Aim of the exercise - Pull every line with "Savart" from the data below and copy it.

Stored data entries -
== == ==

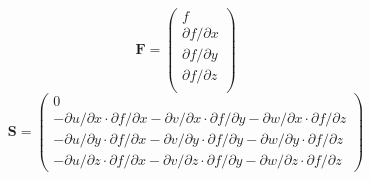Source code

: \begin{equation}
\textbf{F}=
\begin{pmatrix}
f \\ \partial f/\partial x \\ \partial f/\partial y \\ \partial f/\partial z \\
\end{pmatrix}
\end{equation}
\begin{equation}
\textbf{S}=
\begin{pmatrix}
0
\\ -\partial u /\partial x \cdot \partial f/\partial x-\partial v /\partial x \cdot \partial f/\partial
y-\partial w /\partial x \cdot \partial f/\partial z
\\ -\partial u /\partial y \cdot \partial f/\partial x-\partial v /\partial y \cdot \partial f/\partial
y-\partial w /\partial y \cdot \partial f/\partial z
\\ -\partial u /\partial z \cdot \partial f/\partial x-\partial v /\partial z \cdot \partial f/\partial
y-\partial w /\partial z \cdot \partial f/\partial z
\end{pmatrix}
\end{equation}

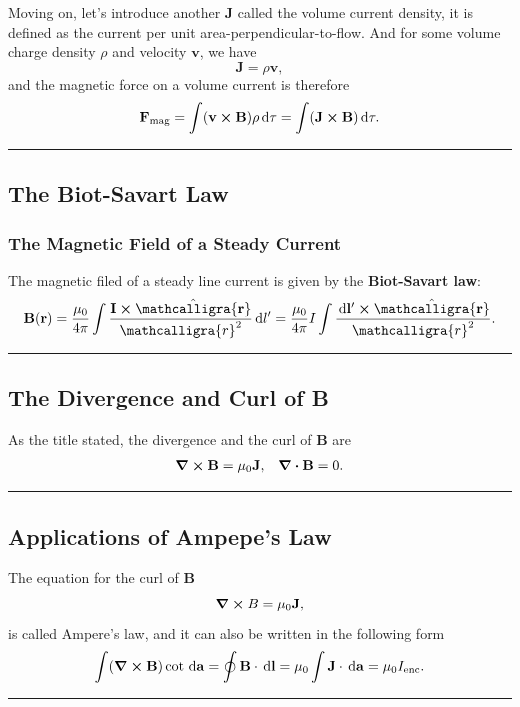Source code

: \documentclass[12pt,english]{article}
\newcommand{\dmr}[1]{\, \mathrm{d}#1} %
\numberwithin{equation}{subsection}
\newcommand{\curly}[1]{\ensuremath{\mathcalligra{#1}}}
\let\oldhat\hat
\renewcommand{\vec}[1]{\mathbf{#1}}
\renewcommand{\hat}[1]{\oldhat{\mathbf{#1}}}
\begin{document}
Moving on, let's introduce another $\vec{J}$ called the volume current density, it is defined as the current per unit area-perpendicular-to-flow. And for some volume charge density $\rho$ and velocity $\vec{v}$, we have
\begin{equation}
    \vec{J} = \rho \vec{v},
\end{equation}
and the magnetic force on a volume current is therefore
\begin{equation}
    \vec{F}_{\text{mag}} = \int (\vec{v}\cross\vec{B})\rho \dmr{\tau} = \int (\vec{J}\cross \vec{B})\dmr{\tau}.
\end{equation}
\par\noindent\rule{\textwidth}{0.4pt}
\subsection{The Biot-Savart Law}
\subsubsection{The Magnetic Field of a Steady Current}
The magnetic filed of a steady line current is given by the \textbf{Biot-Savart law}:
\begin{equation}
    \vec{B}(\vec{r}) = \frac{\mu_0}{4\pi}\int\frac{\vec{I}\cross\hat{\curly{r}}}{\curly{r}^2}\dmr{l'} = \frac{\mu_0}{4\pi}I\int \frac{\dmr{\vec{l'}}\cross\hat{\curly{r}}}{\curly{r}^2}.
\end{equation}
\par\noindent\rule{\textwidth}{0.4pt}

\subsection{The Divergence and Curl of B}
As the title stated, the divergence and the curl of $\vec{B}$ are
\begin{align*}
    \curl\vec{B} = \mu_0 \vec{J}, && \divergence \vec{B} =0.
\end{align*}


\par\noindent\rule{\textwidth}{0.4pt}
\subsection{Applications of Ampepe's Law}
The equation for the curl of $\vec{B}$
\begin{equation}
    \curl B = \mu_0 \vec{J},
\end{equation}
is called Ampere's law, and it can also be written in the following form
\begin{equation}
    \int(\curl\vec{B})\cot\dmr{\vec{a}} = \oint \vec{B} \cdot \dmr{\vec{l}} = \mu_0 \int \vec{J} \cdot \dmr{\vec{a}} = \mu_0 I_{\text{enc}}.
\end{equation}
\par\noindent\rule{\textwidth}{0.4pt}
\end{document}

== == ==

Task solution -
\subsection{The Biot-Savart Law}
The magnetic filed of a steady line current is given by the \textbf{Biot-Savart law}:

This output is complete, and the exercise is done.